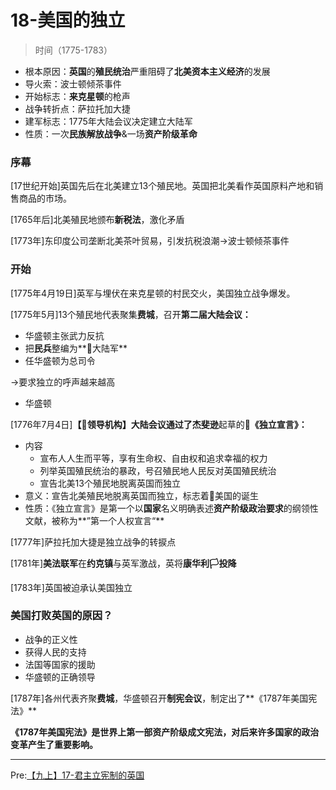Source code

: # 18-美国的独立

[](https://www.notion.so/0116d6a2da83441a9d7f08f307f65663#4962ab84bfd7485d9fbb7923a2223958)

> 时间（1775-1783）

- 根本原因：**英国**的**殖民统治**严重阻碍了**北美资本主义经济**的发展
- 导火索：波士顿倾茶事件
- 开始标志：**来克星顿**的枪声
- 战争转折点：萨拉托加大捷
- 建军标志：1775年大陆会议决定建立大陆军
- 性质：一次**民族解放战争**&一场**资产阶级革命**

### 序幕

[17世纪开始]英国先后在北美建立13个殖民地。英国把北美看作英国原料产地和销售商品的市场。

[1765年后]北美殖民地颁布**新税法**，激化矛盾

[1773年]东印度公司垄断北美茶叶贸易，引发抗税浪潮→波士顿倾茶事件

### 开始

[1775年4月19日]英军与埋伏在来克星顿的村民交火，美国独立战争爆发。

[1775年5月]13个殖民地代表聚集**费城**，召开**第二届大陆会议：**

- 华盛顿主张武力反抗
- 把**民兵**整编为**💂大陆军**
- 任华盛顿为总司令

→要求独立的呼声越来越高

- 华盛顿

[1776年7月4日]**【🏢**领导机构】大陆会议通过了**杰斐逊**起草的📃**《独立宣言》：**

- 内容
    - 宣布人人生而平等，享有生命权、自由权和追求幸福的权力
    - 列举英国殖民统治的暴政，号召殖民地人民反对英国殖民统治
    - 宣告北美13个殖民地脱离英国而独立
- 意义：宣告北美殖民地脱离英国而独立，标志着🗽美国的诞生
- 性质：《独立宣言》是第一个以**国家**名义明确表述**资产阶级政治要求**的纲领性文献，被称为**”第一个人权宣言“**

[1777年]萨拉托加大捷是独立战争的转捩点

[1781年]**美法联军**在**约克镇**与英军激战，英将**康华利🏳投降**

[1783年]英国被迫承认美国独立

### 美国打败英国的原因？

- 战争的正义性
- 获得人民的支持
- 法国等国家的援助
- 华盛顿的正确领导

[1787年]各州代表齐聚**费城**，华盛顿召开**制宪会议**，制定出了**《1787年美国宪法》**

**《1787年美国宪法》是世界上第一部资产阶级成文宪法，对后来许多国家的政治变革产生了重要影响。**

---

Pre:[【九上】17-君主立宪制的英国](L17)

ASSIGNMENT
Although the records above contain pictures, output every line exactly and leave the pictures out.

ANSWER TO THE PROBLEM
Source code

: # 18-美国的独立

[](https://www.notion.so/0116d6a2da83441a9d7f08f307f65663#4962ab84bfd7485d9fbb7923a2223958)

> 时间（1775-1783）

- 根本原因：**英国**的**殖民统治**严重阻碍了**北美资本主义经济**的发展
- 导火索：波士顿倾茶事件
- 开始标志：**来克星顿**的枪声
- 战争转折点：萨拉托加大捷
- 建军标志：1775年大陆会议决定建立大陆军
- 性质：一次**民族解放战争**&一场**资产阶级革命**

### 序幕

[17世纪开始]英国先后在北美建立13个殖民地。英国把北美看作英国原料产地和销售商品的市场。

[1765年后]北美殖民地颁布**新税法**，激化矛盾

[1773年]东印度公司垄断北美茶叶贸易，引发抗税浪潮→波士顿倾茶事件

### 开始

[1775年4月19日]英军与埋伏在来克星顿的村民交火，美国独立战争爆发。

[1775年5月]13个殖民地代表聚集**费城**，召开**第二届大陆会议：**

- 华盛顿主张武力反抗
- 把**民兵**整编为**💂大陆军**
- 任华盛顿为总司令

→要求独立的呼声越来越高

- 华盛顿

[1776年7月4日]**【🏢**领导机构】大陆会议通过了**杰斐逊**起草的📃**《独立宣言》：**

- 内容
    - 宣布人人生而平等，享有生命权、自由权和追求幸福的权力
    - 列举英国殖民统治的暴政，号召殖民地人民反对英国殖民统治
    - 宣告北美13个殖民地脱离英国而独立
- 意义：宣告北美殖民地脱离英国而独立，标志着🗽美国的诞生
- 性质：《独立宣言》是第一个以**国家**名义明确表述**资产阶级政治要求**的纲领性文献，被称为**”第一个人权宣言“**

[1777年]萨拉托加大捷是独立战争的转捩点

[1781年]**美法联军**在**约克镇**与英军激战，英将**康华利🏳投降**

[1783年]英国被迫承认美国独立

### 美国打败英国的原因？

- 战争的正义性
- 获得人民的支持
- 法国等国家的援助
- 华盛顿的正确领导

[1787年]各州代表齐聚**费城**，华盛顿召开**制宪会议**，制定出了**《1787年美国宪法》**

**《1787年美国宪法》是世界上第一部资产阶级成文宪法，对后来许多国家的政治变革产生了重要影响。**

---

Pre:[【九上】17-君主立宪制的英国](L17)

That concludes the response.